SHARE TIP: United Business Media (UBM)
May 19, 2011

BULL POINTS:

■ Events business pleasantly strong

■ Presence in emerging markets driving growth

■ Shares trading below sector average

BEAR POINTS:

■ Weak print business

■ High net debt

IC TIP: Buy at 599p

Recent results from media companies have revealed two things: unsurprisingly, advertising markets are taking longer than expected to recover; and, surprisingly, events and exhibitions are back in vogue. So United Business Media (UBM), which has spent the past few years reducing its dependence on print revenues while beefing up its events operations, looks set to return to growth.

IC TIP RATING
Tip style Growth
Risk rating Medium
TimescaleLong term

This view was enhanced by a recent trading statement, which demonstrated that the events business - which includes events such as Jewellery and Gem Fair in Hong Kong and the Healthcare IT Summit - was still on the front foot. UBM derives 35 per cent of revenues from its events business and fat profit margins mean that the division accounts for 62 per cent of operating profits. So revenues from events in the first quarter of 2011 surged by 34 per cent to £84.1m, and operating profits almost doubled to £27.7m - and this in what is typically the unit's quietest quarter, too. Moreover, forward bookings for events are also 21 per cent up on the year.

The main difference between UBM's events operation and those of rival business-to-business exhibition operators is UBM's firm focus on emerging markets, which have been a key driver of growth. UBM runs more than 300 events in 21 different countries, and management plans to continue to increase the presence in emerging markets. After making eight acquisitions to bolster the division in 2010, management has indicated that the spending spree will continue in these regions to ensure that UBM capitalises on their potential.

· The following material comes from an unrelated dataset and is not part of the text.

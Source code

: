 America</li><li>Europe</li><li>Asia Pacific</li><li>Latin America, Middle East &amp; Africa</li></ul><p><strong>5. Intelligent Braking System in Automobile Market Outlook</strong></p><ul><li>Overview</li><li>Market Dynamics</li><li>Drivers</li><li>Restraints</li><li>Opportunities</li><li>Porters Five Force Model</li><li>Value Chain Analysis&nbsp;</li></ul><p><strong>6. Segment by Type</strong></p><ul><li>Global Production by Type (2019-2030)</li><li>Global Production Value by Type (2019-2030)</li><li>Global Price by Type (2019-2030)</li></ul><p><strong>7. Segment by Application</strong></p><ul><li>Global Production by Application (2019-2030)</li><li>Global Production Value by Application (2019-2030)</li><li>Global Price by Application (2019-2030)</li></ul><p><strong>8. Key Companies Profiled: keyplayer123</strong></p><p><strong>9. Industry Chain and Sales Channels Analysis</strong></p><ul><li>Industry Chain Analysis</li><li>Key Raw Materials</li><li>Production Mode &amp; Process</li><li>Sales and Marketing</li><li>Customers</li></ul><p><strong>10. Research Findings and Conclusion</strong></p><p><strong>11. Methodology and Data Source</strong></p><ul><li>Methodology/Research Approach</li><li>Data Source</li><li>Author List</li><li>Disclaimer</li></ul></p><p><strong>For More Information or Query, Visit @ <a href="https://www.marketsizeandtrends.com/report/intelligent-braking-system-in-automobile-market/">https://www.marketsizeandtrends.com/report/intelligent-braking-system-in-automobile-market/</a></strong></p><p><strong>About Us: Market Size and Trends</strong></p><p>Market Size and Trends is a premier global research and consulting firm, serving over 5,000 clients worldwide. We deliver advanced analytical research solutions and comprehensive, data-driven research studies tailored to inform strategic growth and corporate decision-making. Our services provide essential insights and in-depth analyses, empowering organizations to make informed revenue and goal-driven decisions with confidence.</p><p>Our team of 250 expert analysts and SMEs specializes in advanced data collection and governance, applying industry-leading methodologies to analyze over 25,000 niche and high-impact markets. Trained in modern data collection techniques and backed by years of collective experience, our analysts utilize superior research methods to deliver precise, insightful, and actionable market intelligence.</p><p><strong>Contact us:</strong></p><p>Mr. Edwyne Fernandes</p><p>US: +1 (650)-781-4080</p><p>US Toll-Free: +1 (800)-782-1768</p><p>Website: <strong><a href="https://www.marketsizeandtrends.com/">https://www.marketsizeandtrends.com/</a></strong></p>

So UBM has already made three events-related acquisitions in emerging markets this year. These are SATTE, India's largest travel and tourism exhibition; a stake in Famdent, India's largest dental exhibition and conference business; and Malaysia-based AMB Exhibitions. Alongside further purchases, UBM also aims to buttress its presence in these upcoming regions through so-called "geo-cloning" (copying the exact format of existing events and exhibitions and running them in other countries). Sales from emerging markets currently account for about 39 per cent of events revenues and as much as 29 per cent of group profits.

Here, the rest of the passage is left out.